===== Material for the task

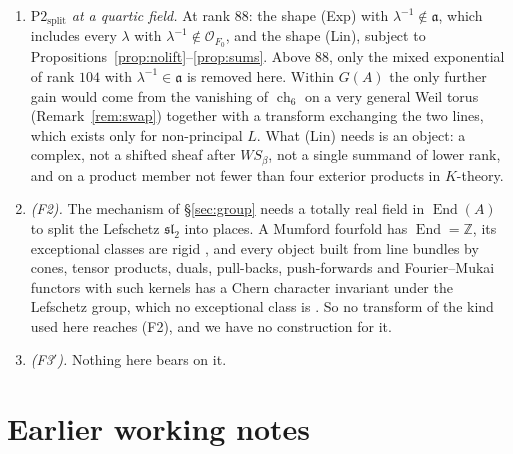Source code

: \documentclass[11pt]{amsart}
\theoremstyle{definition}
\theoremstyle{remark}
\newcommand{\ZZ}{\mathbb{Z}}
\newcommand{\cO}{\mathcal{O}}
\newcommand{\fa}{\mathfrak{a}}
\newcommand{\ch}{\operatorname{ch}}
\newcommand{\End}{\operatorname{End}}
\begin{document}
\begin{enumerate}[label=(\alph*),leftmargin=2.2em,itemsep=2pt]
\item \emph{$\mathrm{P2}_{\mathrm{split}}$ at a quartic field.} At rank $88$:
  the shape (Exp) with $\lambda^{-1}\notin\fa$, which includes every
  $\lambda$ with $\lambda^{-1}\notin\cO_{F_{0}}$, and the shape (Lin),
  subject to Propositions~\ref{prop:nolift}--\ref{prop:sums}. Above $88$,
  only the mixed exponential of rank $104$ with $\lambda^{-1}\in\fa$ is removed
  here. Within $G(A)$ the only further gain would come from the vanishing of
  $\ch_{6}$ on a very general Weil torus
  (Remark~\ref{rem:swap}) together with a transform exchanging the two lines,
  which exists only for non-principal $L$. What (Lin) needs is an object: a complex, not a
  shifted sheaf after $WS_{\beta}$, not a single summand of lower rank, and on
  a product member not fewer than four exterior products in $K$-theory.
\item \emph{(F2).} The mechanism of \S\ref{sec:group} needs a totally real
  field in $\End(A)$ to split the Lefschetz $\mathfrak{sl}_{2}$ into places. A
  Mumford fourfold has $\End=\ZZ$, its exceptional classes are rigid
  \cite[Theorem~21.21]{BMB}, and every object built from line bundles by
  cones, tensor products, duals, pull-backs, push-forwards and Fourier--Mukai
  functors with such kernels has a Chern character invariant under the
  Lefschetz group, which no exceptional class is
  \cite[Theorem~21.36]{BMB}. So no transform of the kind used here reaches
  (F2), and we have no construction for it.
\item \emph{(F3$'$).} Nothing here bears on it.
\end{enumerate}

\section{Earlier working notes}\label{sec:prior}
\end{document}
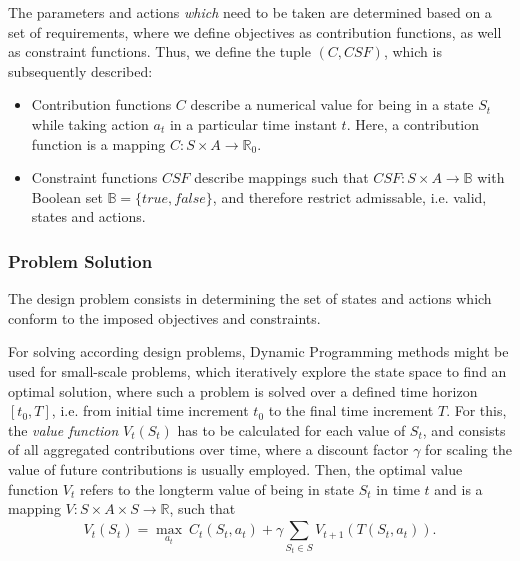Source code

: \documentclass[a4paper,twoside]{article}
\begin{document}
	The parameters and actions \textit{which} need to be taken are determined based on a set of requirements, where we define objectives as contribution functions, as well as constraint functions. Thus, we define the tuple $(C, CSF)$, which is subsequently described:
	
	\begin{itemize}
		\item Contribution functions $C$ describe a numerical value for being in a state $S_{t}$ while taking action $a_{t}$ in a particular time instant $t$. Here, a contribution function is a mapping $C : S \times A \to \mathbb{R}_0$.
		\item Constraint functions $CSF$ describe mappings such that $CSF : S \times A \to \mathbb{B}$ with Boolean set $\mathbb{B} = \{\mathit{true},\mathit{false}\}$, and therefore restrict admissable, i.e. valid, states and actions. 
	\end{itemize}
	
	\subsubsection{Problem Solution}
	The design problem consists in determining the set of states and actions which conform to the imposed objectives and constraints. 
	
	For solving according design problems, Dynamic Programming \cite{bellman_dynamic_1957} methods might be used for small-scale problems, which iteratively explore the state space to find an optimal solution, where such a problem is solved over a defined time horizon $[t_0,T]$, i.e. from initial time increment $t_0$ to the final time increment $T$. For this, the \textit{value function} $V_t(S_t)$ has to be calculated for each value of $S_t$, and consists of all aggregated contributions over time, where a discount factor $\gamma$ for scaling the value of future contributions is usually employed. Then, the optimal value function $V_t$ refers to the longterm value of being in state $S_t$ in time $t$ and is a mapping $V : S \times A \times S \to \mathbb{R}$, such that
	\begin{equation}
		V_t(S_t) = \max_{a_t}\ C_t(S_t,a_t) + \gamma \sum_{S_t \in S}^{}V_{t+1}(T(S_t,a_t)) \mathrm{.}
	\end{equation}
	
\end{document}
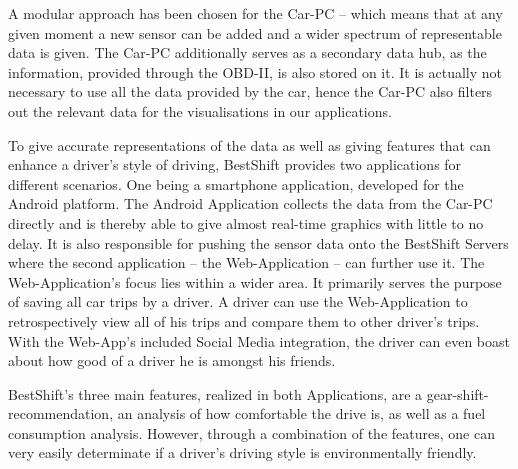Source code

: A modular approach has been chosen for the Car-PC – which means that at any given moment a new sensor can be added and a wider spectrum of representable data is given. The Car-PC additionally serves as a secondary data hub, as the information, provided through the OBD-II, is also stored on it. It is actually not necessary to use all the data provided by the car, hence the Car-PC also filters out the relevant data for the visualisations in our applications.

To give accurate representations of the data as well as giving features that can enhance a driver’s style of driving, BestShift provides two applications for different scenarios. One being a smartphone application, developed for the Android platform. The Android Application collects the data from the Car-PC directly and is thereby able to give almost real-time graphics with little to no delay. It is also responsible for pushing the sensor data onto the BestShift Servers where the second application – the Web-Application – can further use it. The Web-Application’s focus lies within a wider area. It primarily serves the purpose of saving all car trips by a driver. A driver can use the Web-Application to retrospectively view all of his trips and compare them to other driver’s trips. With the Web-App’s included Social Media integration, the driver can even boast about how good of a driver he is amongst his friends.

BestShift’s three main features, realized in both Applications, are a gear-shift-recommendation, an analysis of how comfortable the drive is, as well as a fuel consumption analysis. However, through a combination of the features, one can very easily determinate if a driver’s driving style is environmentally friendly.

==========

— What the task requires —
Across all the entries, how many lines include "actions"? Answer with the number alone.

— Response —
3